Keeping people isolated does give the virus fewer opportunities to spread and infect locally, but in a worldwide pandemic, that may not be the most desirable end result. People who are inadequately vaccinated, or who haven’t had much exposure to natural infection with the virus, fail to generate strong T-cell responses, which scientists believe is important for longer-lasting protection against serious COVID-19 disease. Much of the rest of the world has been building this T-cell defense, due to a combination of vaccination, boosting, and exposure to and infection with COVID-19. China’s population may still be in the nascent stages of amassing this type of protection. “Basically they have a population that is inadequately protected by either earlier infection or vaccination, who are now at risk for spread of the virus,” says Lipkin.

Contributing to that is the fact that studies show that the vaccines taken by the majority of China’s population, made in-country by two local companies, Sinovac and Sinopharm, haven’t provided as much protection against infection or severe disease as those produced in the U.S. and Europe. Those vaccines use inactivated forms of the SARS-CoV-2 virus to stimulate the immune system, while other approaches have utilized new mRNA or viral vector technologies. That means that China’s population, although it may be immunized, may not be as protected as they could be. Indeed, Lipkin says that were China to deploy vaccines like the mRNA shot from Pfizer-BioNTech and Moderna, or the viral vector vaccines from AstraZeneca, as booster shots, it could improve the protection begun by the inactivated virus vaccines the Chinese have used to date. Chinese scientists have been working on these other types of vaccines, including mRNA shots, but the health leadership has not yet endorsed these for widespread use in the country.

Then there is the human and economic toll of quarantining people, cutting them off from and disrupting their social, professional, and cultural connections. The result has been that pent up frustrations have erupted into protests against not just the restrictive COVID-19 policies, but the entire communist system in recent weeks, in a stunning and rapidly spreading movement. “I think the Party was caught off guard when they were seeing protests in multiple cities,” says Huang.

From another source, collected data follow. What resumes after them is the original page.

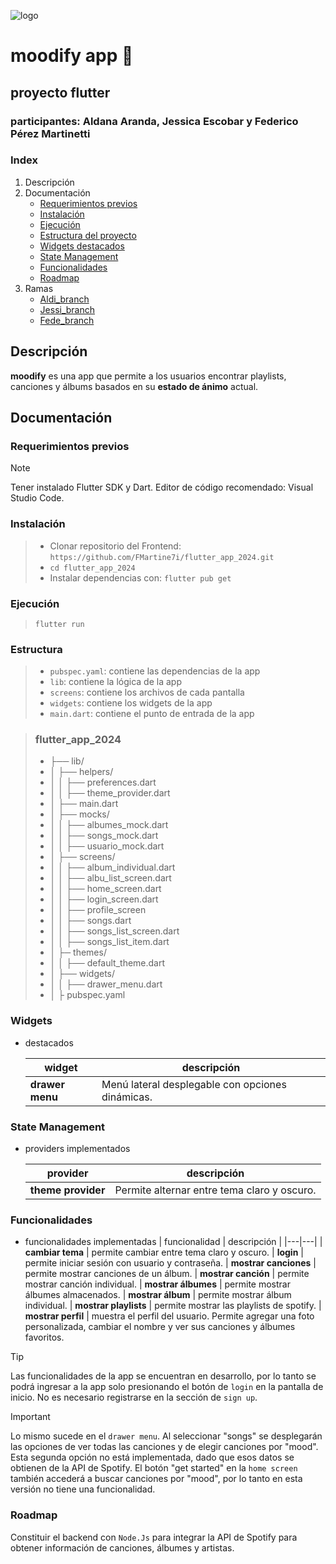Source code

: ![logo](https://i.imgur.com/xOniTxy.png)
# moodify app 🎵
## proyecto flutter
### participantes: Aldana Aranda, Jessica Escobar y Federico Pérez Martinetti

### Index

1. Descripción
2. Documentación
    * [Requerimientos previos](#requerimientos-previos)
    * [Instalación](#instalación)
    * [Ejecución](#ejecución)
    * [Estructura del proyecto](#estructura)
    * [Widgets destacados](#widgets)
    * [State Management](#state-management)
    * [Funcionalidades](#funcionalidades)
    * [Roadmap](#roadmap)
3. Ramas
    + [Aldi_branch](https://github.com/FMartine7i/moodify_api/tree/aldi_branch)
    + [Jessi_branch](https://github.com/FMartine7i/moodify_api/tree/jessii_branch)
    + [Fede_branch](https://github.com/FMartine7i/moodify_api/tree/fede_branch)

## Descripción
**moodify** es una app que permite a los usuarios encontrar playlists, canciones y álbums basados en su **estado de ánimo** actual.

## Documentación
### Requerimientos previos
> [!NOTE]
> Tener instalado Flutter SDK y Dart. Editor de código recomendado: Visual Studio Code.
### Instalación
> - Clonar repositorio del Frontend: ``https://github.com/FMartine7i/flutter_app_2024.git``
> - ``cd flutter_app_2024``
> - Instalar dependencias con: ``flutter pub get``
### Ejecución
> ``flutter run``
### Estructura
> - ``pubspec.yaml``: contiene las dependencias de la app
> - ``lib``: contiene la lógica de la app
> - ``screens``: contiene los archivos de cada pantalla
> - ``widgets``: contiene los widgets de la app
> - ``main.dart``: contiene el punto de entrada de la app

> ### flutter_app_2024
> - ├── lib/
> - │   ├── helpers/
> - │   │   ├── preferences.dart
> - │   │   ├── theme_provider.dart
> - │   ├── main.dart
> - │   ├── mocks/
> - │   │   ├── albumes_mock.dart
> - │   │   ├── songs_mock.dart
> - │   │   ├── usuario_mock.dart
> - │   ├── screens/
> - │   │   ├── album_individual.dart
> - │   │   ├── albu_list_screen.dart
> - │   │   ├── home_screen.dart
> - │   │   ├── login_screen.dart
> - │   │   ├── profile_screen
> - │   │   ├── songs.dart
> - │   │   ├── songs_list_screen.dart
> - │   │   ├── songs_list_item.dart
> - │   ├─ themes/
> - │   │   ├── default_theme.dart
> - │   ├── widgets/
> - │   │   ├── drawer_menu.dart
> - │   ├ pubspec.yaml


### Widgets
* destacados

    | widget | descripción |
    |---|---|
    | **drawer menu** | Menú lateral desplegable con opciones dinámicas.



### State Management
* providers implementados

    | provider | descripción |
    |---|---|
    | **theme provider** | Permite alternar entre tema claro y oscuro.   


### Funcionalidades
* funcionalidades implementadas
    | funcionalidad | descripción |
    |---|---|
    | **cambiar tema** | permite cambiar entre tema claro y oscuro.
    | **login** | permite iniciar sesión con usuario y contraseña.
    | **mostrar canciones** | permite mostrar canciones de un álbum.
    | **mostrar canción** | permite mostrar canción individual.
    | **mostrar álbumes** | permite mostrar álbumes almacenados.
    | **mostrar álbum** | permite mostrar álbum individual.
    | **mostrar playlists** | permite mostrar las playlists de spotify.
    | **mostrar perfil** | muestra el perfil del usuario. Permite agregar una foto personalizada, cambiar el nombre y ver sus canciones y álbumes favoritos.

>[!Tip]
> Las funcionalidades de la app se encuentran en desarrollo, por lo tanto se podrá ingresar a la app solo presionando el botón de ``login`` en la pantalla de inicio. No es necesario registrarse en la sección de ``sign up``.

>[!Important]
> Lo mismo sucede en el ``drawer menu``. Al seleccionar "songs" se desplegarán las opciones de ver todas las canciones y de elegir canciones por "mood". Esta segunda opción no está implementada, dado que esos datos se obtienen de la API de Spotify.
> El botón "get started" en la ``home screen`` también accederá a buscar canciones por "mood", por lo tanto en esta versión no tiene una funcionalidad.

### Roadmap
Constituir el backend con ``Node.Js`` para integrar la API de Spotify para obtener información de canciones, álbumes y artistas.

How to take the next step forward

Health experts agree that the path out of zero-COVID is to accelerate vaccination of the population, which Chinese leadership has been attempting to execute in recent weeks. Party officials are fighting a problem of their own making, however, as many elderly members of the population have not been immunized because they don’t feel the urgency in a country where cases had been relatively low given the strict lockdowns. In a report released on Nov. 28, government health officials in China said 65.8% of people over age 80 years had received a booster dose. That’s an increase from the 40% reported in the middle of the month—but still far too low.

Even if more people are boosted, given the waning protection provided by those shots, especially against newer Omicron variants, such boosters may not be enough to bolster the population’s immunity to levels that would justify phasing out the zero COVID policy. As long as the virus is able to produce more copies of itself, it will continue to evolve and generate new mutations, some of which could become variants that spread more quickly or cause more severe disease. The roulette wheel of viral mutations continues to spin, and the best defense to slow it down is through immunity—either from vaccinations or bouts of infections.

“China has a population with very little infection-acquired immunity. And the vaccine acquired immunity has not held up well over time against new variants,” says Rivers. “So we expect a population that is largely susceptible. And those are conditions for large waves of infections. From a public health perspective, I would expect widespread vaccination and boosting of older people. But that is as much a political question as a public health one.”